Directions
Give the number of lines in the records below that contain the word "doublequotes", and nothing more.

══ Data for processing

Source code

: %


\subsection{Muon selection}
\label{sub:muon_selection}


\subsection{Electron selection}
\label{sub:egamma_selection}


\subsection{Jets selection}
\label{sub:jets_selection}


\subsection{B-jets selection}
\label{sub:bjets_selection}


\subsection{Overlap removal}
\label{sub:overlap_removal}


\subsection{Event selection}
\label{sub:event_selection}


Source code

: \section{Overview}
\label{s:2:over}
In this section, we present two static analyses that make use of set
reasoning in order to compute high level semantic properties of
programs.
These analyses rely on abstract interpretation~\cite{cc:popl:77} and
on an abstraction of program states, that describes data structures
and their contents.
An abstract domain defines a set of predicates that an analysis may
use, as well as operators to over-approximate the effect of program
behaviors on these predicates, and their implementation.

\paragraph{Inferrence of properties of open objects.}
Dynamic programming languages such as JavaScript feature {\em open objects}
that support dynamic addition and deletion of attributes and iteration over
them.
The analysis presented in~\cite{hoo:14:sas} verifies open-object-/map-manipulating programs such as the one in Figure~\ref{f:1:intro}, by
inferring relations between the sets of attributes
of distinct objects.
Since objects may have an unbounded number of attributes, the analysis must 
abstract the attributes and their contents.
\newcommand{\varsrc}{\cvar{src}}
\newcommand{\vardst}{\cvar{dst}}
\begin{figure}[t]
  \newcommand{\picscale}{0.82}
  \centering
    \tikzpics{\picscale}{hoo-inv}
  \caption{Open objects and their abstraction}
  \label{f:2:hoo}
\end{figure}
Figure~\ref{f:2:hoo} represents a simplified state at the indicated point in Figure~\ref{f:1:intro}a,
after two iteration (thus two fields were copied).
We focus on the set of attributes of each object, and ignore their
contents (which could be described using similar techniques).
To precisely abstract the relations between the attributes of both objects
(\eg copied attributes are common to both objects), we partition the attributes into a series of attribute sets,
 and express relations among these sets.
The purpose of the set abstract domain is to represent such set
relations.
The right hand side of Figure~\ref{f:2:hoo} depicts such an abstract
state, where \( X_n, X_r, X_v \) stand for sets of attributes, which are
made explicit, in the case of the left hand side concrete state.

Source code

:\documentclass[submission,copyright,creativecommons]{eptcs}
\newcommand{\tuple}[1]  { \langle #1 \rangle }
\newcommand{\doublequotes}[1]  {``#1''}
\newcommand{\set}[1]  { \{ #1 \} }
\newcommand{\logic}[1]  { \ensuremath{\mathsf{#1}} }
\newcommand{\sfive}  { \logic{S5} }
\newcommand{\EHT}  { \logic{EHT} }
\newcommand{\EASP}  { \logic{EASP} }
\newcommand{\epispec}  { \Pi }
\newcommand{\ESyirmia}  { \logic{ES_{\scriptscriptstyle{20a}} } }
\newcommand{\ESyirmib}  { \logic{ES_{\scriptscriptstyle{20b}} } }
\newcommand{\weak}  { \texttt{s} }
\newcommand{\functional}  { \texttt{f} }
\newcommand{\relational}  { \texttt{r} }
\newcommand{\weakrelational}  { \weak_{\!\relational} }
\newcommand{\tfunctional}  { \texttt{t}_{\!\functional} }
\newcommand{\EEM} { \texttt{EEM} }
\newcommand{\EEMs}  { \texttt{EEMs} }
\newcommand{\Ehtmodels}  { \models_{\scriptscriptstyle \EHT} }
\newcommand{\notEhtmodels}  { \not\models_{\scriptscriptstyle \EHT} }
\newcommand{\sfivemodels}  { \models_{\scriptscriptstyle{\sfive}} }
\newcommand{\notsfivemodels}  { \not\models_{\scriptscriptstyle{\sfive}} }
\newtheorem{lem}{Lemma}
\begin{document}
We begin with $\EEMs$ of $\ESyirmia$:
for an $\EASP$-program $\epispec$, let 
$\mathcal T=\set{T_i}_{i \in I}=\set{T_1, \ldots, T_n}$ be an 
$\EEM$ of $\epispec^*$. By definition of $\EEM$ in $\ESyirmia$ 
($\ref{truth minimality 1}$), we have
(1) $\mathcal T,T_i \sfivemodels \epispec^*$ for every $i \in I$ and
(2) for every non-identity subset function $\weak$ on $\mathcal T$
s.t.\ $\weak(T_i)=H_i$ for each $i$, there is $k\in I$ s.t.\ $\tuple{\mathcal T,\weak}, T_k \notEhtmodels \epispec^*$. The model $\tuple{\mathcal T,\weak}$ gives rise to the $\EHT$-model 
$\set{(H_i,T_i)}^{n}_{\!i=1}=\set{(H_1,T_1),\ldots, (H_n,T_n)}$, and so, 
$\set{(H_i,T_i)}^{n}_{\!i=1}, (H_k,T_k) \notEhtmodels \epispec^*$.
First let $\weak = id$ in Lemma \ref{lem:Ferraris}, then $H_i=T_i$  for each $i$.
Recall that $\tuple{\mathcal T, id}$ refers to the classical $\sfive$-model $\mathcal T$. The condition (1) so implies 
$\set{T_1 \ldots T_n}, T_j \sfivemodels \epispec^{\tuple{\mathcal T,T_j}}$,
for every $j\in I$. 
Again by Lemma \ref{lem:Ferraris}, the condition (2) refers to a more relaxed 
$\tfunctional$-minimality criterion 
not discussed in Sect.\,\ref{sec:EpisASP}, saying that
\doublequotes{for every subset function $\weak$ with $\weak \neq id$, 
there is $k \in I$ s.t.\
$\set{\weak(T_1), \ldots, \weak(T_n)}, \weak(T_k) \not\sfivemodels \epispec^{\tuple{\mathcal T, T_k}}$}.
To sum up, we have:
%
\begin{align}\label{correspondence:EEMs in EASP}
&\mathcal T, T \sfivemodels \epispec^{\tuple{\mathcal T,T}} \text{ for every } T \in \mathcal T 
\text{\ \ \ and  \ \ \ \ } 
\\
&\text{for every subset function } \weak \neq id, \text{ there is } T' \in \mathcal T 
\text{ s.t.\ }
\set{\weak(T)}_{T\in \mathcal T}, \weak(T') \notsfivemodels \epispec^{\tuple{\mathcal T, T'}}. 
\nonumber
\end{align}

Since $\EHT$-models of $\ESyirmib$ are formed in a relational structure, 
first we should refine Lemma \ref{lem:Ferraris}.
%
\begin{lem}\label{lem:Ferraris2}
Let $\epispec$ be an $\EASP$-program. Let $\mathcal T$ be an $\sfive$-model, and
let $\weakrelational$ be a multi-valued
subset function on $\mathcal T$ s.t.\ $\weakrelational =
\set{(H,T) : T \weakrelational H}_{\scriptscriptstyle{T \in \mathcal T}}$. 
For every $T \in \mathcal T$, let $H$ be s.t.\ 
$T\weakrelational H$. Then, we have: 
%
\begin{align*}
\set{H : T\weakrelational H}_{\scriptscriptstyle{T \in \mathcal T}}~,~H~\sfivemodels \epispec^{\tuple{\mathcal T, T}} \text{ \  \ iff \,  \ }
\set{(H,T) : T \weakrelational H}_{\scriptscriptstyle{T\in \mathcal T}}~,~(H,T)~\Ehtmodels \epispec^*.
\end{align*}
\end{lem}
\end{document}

════

Output
2